足元を見る。こめかみを巨大な矢が貫通して、目が飛び出している。
「おい!」返事が無い。ん?もう一人を見る。声もない。
頬を同じく巨大な矢が貫通していて、声が出せるような状態ではない。
黒髪の少女は、両手を振りながらニコニコしている。意味がわからない。
「な。なにが?」と少女に問う。
「ン?」夜のような闇のような、それでいて人形のような美少女は。
一瞬で大きな弓を取り出すと、頬を串刺しにされた男の腰に巨大な矢を打ち込み、一瞬で背に戻した。

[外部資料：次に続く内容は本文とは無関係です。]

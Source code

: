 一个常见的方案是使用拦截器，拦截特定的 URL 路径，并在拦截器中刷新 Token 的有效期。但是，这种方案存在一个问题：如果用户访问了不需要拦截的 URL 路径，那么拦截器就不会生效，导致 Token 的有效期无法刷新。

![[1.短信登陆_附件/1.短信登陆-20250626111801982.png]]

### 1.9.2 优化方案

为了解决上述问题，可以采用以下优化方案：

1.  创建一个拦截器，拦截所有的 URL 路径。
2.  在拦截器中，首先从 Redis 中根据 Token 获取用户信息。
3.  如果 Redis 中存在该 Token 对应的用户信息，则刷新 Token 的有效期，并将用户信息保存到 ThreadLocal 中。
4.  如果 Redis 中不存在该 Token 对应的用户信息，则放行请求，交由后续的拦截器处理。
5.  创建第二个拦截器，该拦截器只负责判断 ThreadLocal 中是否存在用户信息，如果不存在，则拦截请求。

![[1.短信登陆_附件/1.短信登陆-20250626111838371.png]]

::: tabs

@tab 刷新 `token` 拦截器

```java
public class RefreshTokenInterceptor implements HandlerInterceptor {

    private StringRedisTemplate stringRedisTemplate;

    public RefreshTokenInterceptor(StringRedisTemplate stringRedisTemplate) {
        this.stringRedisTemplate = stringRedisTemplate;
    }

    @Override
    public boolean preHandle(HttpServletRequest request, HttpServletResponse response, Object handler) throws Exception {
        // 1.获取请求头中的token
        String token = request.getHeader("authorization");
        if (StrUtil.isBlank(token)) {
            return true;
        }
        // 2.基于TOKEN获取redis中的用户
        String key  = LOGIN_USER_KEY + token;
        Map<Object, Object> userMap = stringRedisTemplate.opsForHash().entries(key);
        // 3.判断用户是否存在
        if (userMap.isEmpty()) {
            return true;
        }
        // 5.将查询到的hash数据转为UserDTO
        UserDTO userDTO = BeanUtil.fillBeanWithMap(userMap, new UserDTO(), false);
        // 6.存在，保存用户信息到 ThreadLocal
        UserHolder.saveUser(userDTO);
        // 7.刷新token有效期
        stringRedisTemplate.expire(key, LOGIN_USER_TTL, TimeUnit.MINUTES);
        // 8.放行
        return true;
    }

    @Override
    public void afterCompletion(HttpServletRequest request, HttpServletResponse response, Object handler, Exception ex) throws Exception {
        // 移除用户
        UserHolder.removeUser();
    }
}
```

男は、ガクンと腰を地面につけ、うううう、としか声が出せない。
「う、うわ・・あああ!」
逃げようとする。が。足が動かない。よく見るとかすかな明りの下、影に矢が突き立っている。
「え?」そして「影縫い」という技術に気づく。だが、これはすぐに治るはずだ。
もう一度、影を見る。その前に自分の足だ。巨大な矢が両足の甲にブーツを貫いて地面に縫いこまれている。

今度はどうすればいいのだろう?

「おしゃべりの時間だネ。」黒髪の少女が声をかけてくる。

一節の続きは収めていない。